I'd be more suspicious if the flops were the same too, lol.

about the same odds as me winning a hand..

Odds of getting it once x odds of getting it once. So here there are 6 combos of 66 and 1326 total combos. 6/1326 = 1//221 (1/221)*(1/221) = (1/221)^2 = 1/48841 = 0.002% chance.

Well, as you know, I'm definately (and, defiantly ) NOT a math guy, so my thinking could be way off, but this seems wrong. OP isn't asking about odds of getting this, or any, specific hand back-to-back, but just the odds of getting the exact same hand twice in a row. It seems to me (and my potentially flawed logic) that your first part (odds of getting it once) doesn't apply.

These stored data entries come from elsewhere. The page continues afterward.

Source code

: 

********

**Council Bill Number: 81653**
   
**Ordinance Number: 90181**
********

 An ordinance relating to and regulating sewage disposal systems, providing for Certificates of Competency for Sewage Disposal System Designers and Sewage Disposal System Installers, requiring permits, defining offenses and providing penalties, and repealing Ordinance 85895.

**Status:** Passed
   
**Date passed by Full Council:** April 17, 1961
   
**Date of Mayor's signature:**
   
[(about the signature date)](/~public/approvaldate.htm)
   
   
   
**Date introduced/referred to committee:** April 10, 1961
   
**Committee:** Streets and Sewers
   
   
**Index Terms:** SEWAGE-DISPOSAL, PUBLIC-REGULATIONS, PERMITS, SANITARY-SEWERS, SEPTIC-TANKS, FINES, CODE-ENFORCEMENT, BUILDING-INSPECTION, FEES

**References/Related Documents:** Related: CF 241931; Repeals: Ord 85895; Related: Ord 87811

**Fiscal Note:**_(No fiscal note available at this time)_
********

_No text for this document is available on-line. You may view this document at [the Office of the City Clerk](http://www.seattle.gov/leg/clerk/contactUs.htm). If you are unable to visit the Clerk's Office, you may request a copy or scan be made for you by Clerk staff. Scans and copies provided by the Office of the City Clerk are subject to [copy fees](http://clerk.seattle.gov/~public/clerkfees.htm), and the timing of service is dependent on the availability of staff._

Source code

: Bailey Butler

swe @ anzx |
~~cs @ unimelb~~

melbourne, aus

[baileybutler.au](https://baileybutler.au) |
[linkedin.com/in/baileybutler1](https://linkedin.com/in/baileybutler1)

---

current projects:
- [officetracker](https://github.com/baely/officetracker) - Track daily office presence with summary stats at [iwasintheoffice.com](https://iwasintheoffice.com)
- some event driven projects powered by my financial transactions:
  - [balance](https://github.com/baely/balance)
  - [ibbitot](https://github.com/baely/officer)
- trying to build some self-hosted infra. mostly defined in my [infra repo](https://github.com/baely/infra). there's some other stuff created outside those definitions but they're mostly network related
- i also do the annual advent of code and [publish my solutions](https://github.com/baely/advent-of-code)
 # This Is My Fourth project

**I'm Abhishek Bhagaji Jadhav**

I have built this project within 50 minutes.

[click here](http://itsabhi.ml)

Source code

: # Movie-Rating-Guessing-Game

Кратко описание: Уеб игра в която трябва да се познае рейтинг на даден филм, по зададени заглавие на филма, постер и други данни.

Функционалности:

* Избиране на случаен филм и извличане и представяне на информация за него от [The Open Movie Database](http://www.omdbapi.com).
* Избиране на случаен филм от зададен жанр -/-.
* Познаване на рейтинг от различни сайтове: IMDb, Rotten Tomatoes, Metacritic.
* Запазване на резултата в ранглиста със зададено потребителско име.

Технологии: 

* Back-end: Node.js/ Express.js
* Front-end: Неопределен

I guess what I'm trying to say is I THINK what the OP is asking is the odds of getting ANY hand twice in a row. I would think, then, that your odds of getting it the first time is 100% as we are just interested in matching our first hand with the second one and you have this chance literally every time you are dealt a hand.

Having said all that, I have no idea what the correct formula is (and you may even be right for all I know), but I don't think it's anywhere near as rare as 0.002%. I will concede it's a fairly rare event; just not THAT rare. Now, if OP IS asking the odds of getting EXACTLY this specific hand twice in a row, then I believe your formula is correct.

Not twice in a row. Same hand on 2 different tables at same time.

I see what you're saying. Well presuming suits don't factor into the same hand thing, there is 78 starting hands with 16 combos each and 13 starting hands with 6 combos.
So chance of 2nd hand being a PP (preusming 1st hand is already a PP) = 6/1326 chance of 2nd hand bieng a non PP (presuming 1st hand is non PP) 16/1326

[(13/91)*(6/1326)] + [(78/91)*16/1326)] = 1/91

1/91*100 = 1.0989...% chance of getting the same hand on one table presuming the hand has already been dealt on the other.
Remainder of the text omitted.